A idade também conta, mas nas limpezas são mulheres dos 18 aos 80. “Durante uma das madrugadas de reportagem, sentaram-se, em momentos diferentes, exatamente no mesmo banco de uma paragem de autocarro na Pontinha, duas mulheres. Nada de novo a não ser os 58 que as separavam. Às 5h30 da manhã, Madalena Soeiro esperava o 724 para rumar a Alcântara. Faltava meia hora para entrar ao serviço nos escritórios da Administração do Porto de Lisboa. A seu lado está Ana Isabel, tem 25 anos, é são-tomense, tem uma enorme vontade de estudar, e faz prodígios para trabalhar e concluir um mestrado em Gestão e Empreendedorismo.

Rita Pereira Carvalho lembra-nos que nem a pandemia deixou as trabalhadoras da limpeza em casa, foram indispensáveis nos hospitais, mas ao que consta foram poucos os que lhes bateram palmas, isto num período em que foram absorvendo-se os cuidados para travar a expansão do vírus, desde os sacos do lixo aos detergentes.

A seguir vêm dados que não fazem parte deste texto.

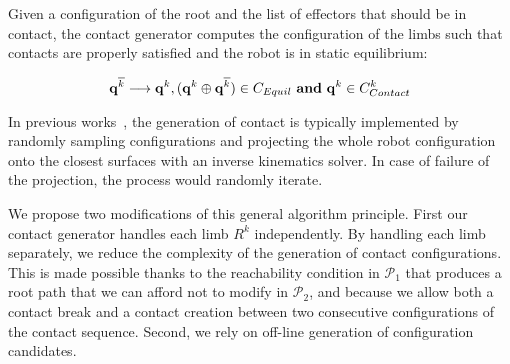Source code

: Given a configuration of the root and the list of effectors that should be in contact, the contact generator computes the configuration of the limbs such that contacts are properly satisfied and the robot is in static equilibrium:

\begin{equation}
\label{eq:contact_gen}
	\mathbf{q}^{\overline{k}}  \longrightarrow \mathbf{q}^k, (\mathbf{q}^{k} \oplus \mathbf{q}^{\overline{k}}) \in  C_{Equil} \textrm{ \textbf{and}}\ \mathbf{q}^k \in  C_{Contact}^k 
\end{equation}

In previous works~\cite{DBLP:conf/iser/EscandeKMG08,Bouyarmane2009}, the generation of contact is typically implemented by randomly sampling configurations and projecting the whole robot configuration onto the closest surfaces with an inverse kinematics solver.
In case of failure of the projection, the process would randomly iterate.


We propose two modifications of this general algorithm principle.
First our contact generator handles each limb $R^k$ independently.
By handling each limb separately, we reduce the complexity of the generation of contact configurations.
This is made possible thanks to the reachability condition in $\mathcal{P}_1$ that produces a root path that we can afford not to modify in $\mathcal{P}_2$, and because we allow both a contact break and a contact creation between two consecutive configurations of the contact sequence.
Second, we rely on off-line generation of configuration candidates.





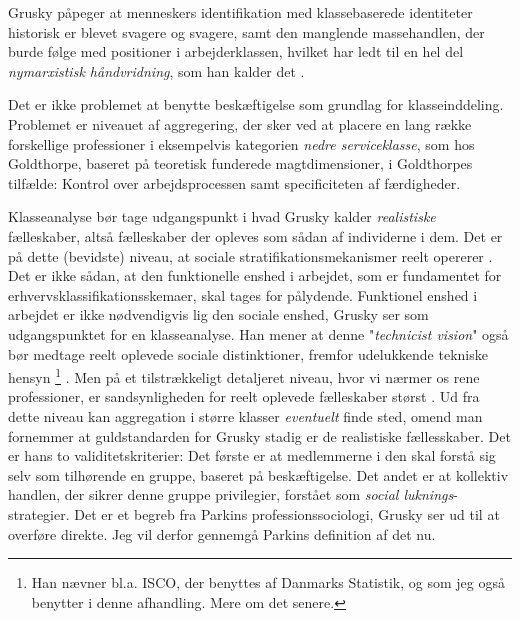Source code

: Grusky påpeger at menneskers identifikation med klassebaserede identiteter historisk er blevet svagere og svagere, samt den manglende massehandlen, der burde følge med positioner i arbejderklassen, hvilket har ledt til en hel del \emph{nymarxistisk håndvridning}, som han kalder det \parencite[205]{Grusky2001}. 

Det er ikke problemet at benytte beskæftigelse som grundlag for klasseinddeling. Problemet er niveauet af aggregering, der sker ved at placere en lang række forskellige professioner i eksempelvis kategorien \emph{nedre serviceklasse}, som hos Goldthorpe, baseret på teoretisk funderede magtdimensioner, i Goldthorpes tilfælde: Kontrol over arbejdsprocessen samt specificiteten af færdigheder. 

Klasseanalyse bør tage udgangspunkt i hvad Grusky kalder \emph{realistiske} fælleskaber, altså fælleskaber der opleves som sådan af individerne i dem. Det er på dette (bevidste) niveau, at sociale stratifikationsmekanismer reelt opererer \parencite[212]{Grusky2001}. Det er ikke sådan, at den funktionelle enshed i arbejdet, som er fundamentet for erhvervsklassifikationsskemaer, skal tages for pålydende. Funktionel enshed i arbejdet er ikke nødvendigvis lig den sociale enshed, Grusky ser som udgangspunktet for en klasseanalyse. Han mener at denne "\emph{technicist vision}" %
\label{gruskytechnicistvision}%
også bør medtage reelt oplevede sociale distinktioner, fremfor udelukkende tekniske hensyn \parencite[215:fodnote 5]{Grusky2001}%
%
\footnote{Han nævner bl.a. ISCO, der benyttes af Danmarks Statistik, og som jeg også benytter i denne afhandling. Mere om det senere.}%
%
. Men på et tilstrækkeligt detaljeret niveau, hvor vi nærmer os rene professioner, er sandsynligheden for reelt oplevede fælleskaber størst \parencite[207]{Grusky2001}. Ud fra dette niveau kan aggregation i større klasser \emph{eventuelt} finde sted, omend man fornemmer at guldstandarden for Grusky stadig er de realistiske fællesskaber. Det er hans to validitetskriterier: Det første er at medlemmerne i den skal forstå sig selv som tilhørende en gruppe, baseret på beskæftigelse. Det andet er at kollektiv handlen, der sikrer denne gruppe privilegier, forstået som \emph{social luknings}-strategier. Det er et begreb fra Parkins professionssociologi, Grusky ser ud til at overføre direkte. Jeg vil derfor gennemgå Parkins definition af det nu. 

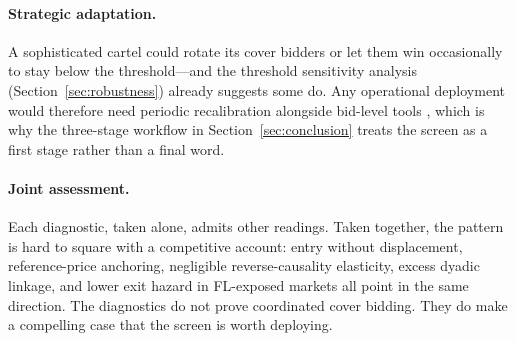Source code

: \paragraph{Strategic adaptation.}
A sophisticated cartel could rotate its cover bidders or let them
win occasionally to stay below the threshold---and the threshold
sensitivity analysis (Section~\ref{sec:robustness}) already suggests
some do. Any operational deployment would therefore need periodic
recalibration alongside bid-level tools
\citep{harrington2008detecting}, which is why the three-stage
workflow in Section~\ref{sec:conclusion} treats the screen as a
first stage rather than a final word.

\paragraph{Joint assessment.}
Each diagnostic, taken alone, admits other readings. Taken together,
the pattern is hard to square with a competitive account: entry
without displacement, reference-price anchoring, negligible
reverse-causality elasticity, excess dyadic linkage, and lower exit
hazard in FL-exposed markets all point in the same direction. The
diagnostics do not prove coordinated cover bidding. They do make a
compelling case that the screen is worth deploying.


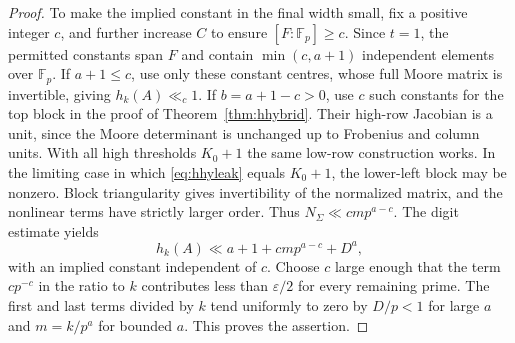 \documentclass[11pt,letterpaper]{article}
\theoremstyle{definition}
\numberwithin{equation}{section}
\begin{document}
\begin{proof}
To make the implied constant in the final width small, fix a
positive integer $c$, and further increase $C$ to ensure
$[F:\mathbb F_p]\ge c$. Since $t=1$, the permitted constants span
$F$ and contain $\min(c,a+1)$ independent elements over $\mathbb F_p$.
If $a+1\le c$, use only these constant centres, whose full Moore
matrix is invertible, giving $h_k(A)\ll_c 1$.
If $b=a+1-c>0$, use $c$ such constants for the top block in the
proof of Theorem~\ref{thm:hhybrid}. Their high-row Jacobian is a
unit, since the Moore determinant is unchanged up to Frobenius
and column units. With all high thresholds $K_0+1$ the same
low-row construction works. In the limiting case in which
\eqref{eq:hhyleak} equals $K_0+1$, the lower-left block may be
nonzero. Block triangularity gives invertibility of the normalized
matrix, and the nonlinear terms have strictly larger order.
Thus $N_\Sigma\ll c m p^{a-c}$. The digit estimate yields
\[
             h_k(A)\ll a+1+c m p^{a-c}+D^a ,
\]
with an implied constant independent of $c$. Choose $c$ large
enough that the term $c p^{-c}$ in the ratio to $k$ contributes
less than $\varepsilon/2$ for every remaining prime. The first and
last terms divided by $k$ tend uniformly to zero by $D/p<1$
for large $a$ and $m=k/p^a$ for bounded $a$. This proves the
assertion.
\end{proof}
\end{document}
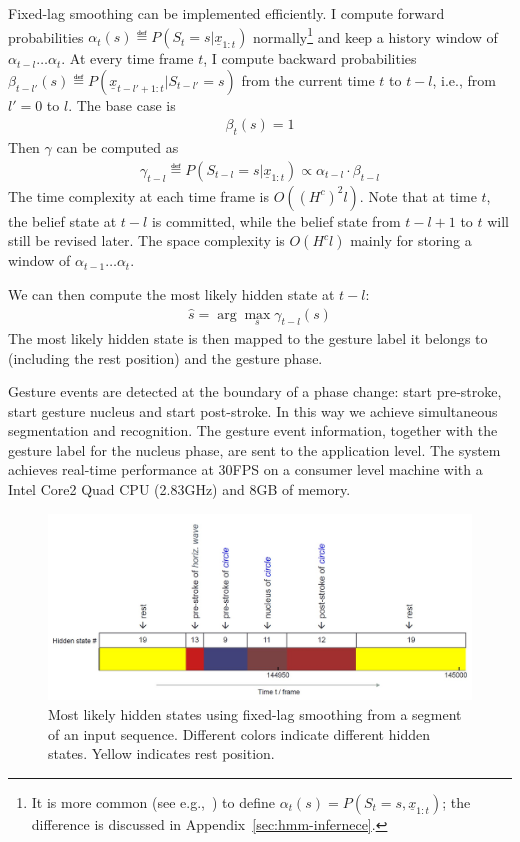 Fixed-lag smoothing can be implemented efficiently. I compute forward
probabilities $\alpha_t(s) \eqdef P(S_t = s|\underline{x}_{1:t})$
normally\footnote{It is more common (see e.g.,~\cite{Rabiner90}) to define
$\alpha_t(s) = P(S_t = s, \underline{x}_{1:t})$; the difference is discussed in
Appendix~\ref{sec:hmm-infernece}.} and keep a history window of
$\alpha_{t - l}\ldots\alpha_t$.
At every time frame $t$, I compute backward probabilities
$\beta_{t-l'}(s)\eqdef P(\underline{x}_{t-l'+1:t}|S_{t-l'}=s)$ from the current time $t$ to $t - l$,
i.e., from $l' = 0$ to $l$. The base case is 
\begin{align}
\beta_t(s) = 1
\end{align}
Then $\gamma$ can be computed as
\begin{align}
\gamma_{t - l} \eqdef P(S_{t-l}=s|\underline{x}_{1:t}) \propto \alpha_{t -
l}\cdot\beta_{t - l}
\end{align}  
The time complexity at each time frame is $O((H^c)^2l)$. Note that at time $t$,
the belief state at $t - l$ is committed, while the belief state from $t - l + 1$ to $t$
will still be revised later. The space complexity is $O(H^cl)$ mainly for
storing a window of $\alpha_{t-1}\ldots\alpha_{t}$.

We can then compute the most likely hidden state at $t - l$:
\begin{align}
\hat{s} = \arg\max_s \gamma_{t - l}(s)
\end{align}
The most likely hidden state is then mapped to the gesture label it
belongs to (including the rest position) and the gesture phase. 

Gesture events are detected at the boundary of a phase change: start pre-stroke,
start gesture nucleus and start post-stroke. In this way
we achieve simultaneous segmentation and recognition. The gesture event
information, together with the gesture label for the nucleus phase, are sent to the application level.
The system achieves real-time performance at 30FPS on a consumer level machine
with a Intel Core2 Quad CPU (2.83GHz) and 8GB of memory.

\begin{figure}[t]
\centering
\includegraphics[trim=0 0 0
5mm, clip, width=\columnwidth]{figures/hidden_labeled.jpg}
\caption{Most likely hidden states using fixed-lag smoothing from a segment of
an input sequence.
Different colors indicate different hidden states. Yellow indicates rest position.}
\label{fig:visual_hidden}
\end{figure}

Prossegue o desfile destas trabalhadoras, lembra-se o drama das empregadas de limpeza sem contrato, as lutas sindicais (que também passaram por proteger a dignidade destas trabalhadoras nos hospitais), a reportagem não esquece quem trabalha no interior e em pequenas povoações.

E assim chegamos a Ismário que trabalha em duas empresas, uma no Marquês de Pombal e outra na Avenida 24 de Julho, limpa vidros, gosta do trabalho que faz, já não é criança e sente-se bem quando regressa ao aconchego familiar. Comenta para a autora: “Nas limpezas há sempre alguém que suja de dia e alguém que tem de limpar à noite”. Uma aliciante história de quem viaja ao fim da noite, passa por invisível nas limpezas industriais e se habituou a limpar o que os outros sujam sem se preocupar muito com agradecimentos. Um belo trabalho, em nome da dignidade destes invisíveis.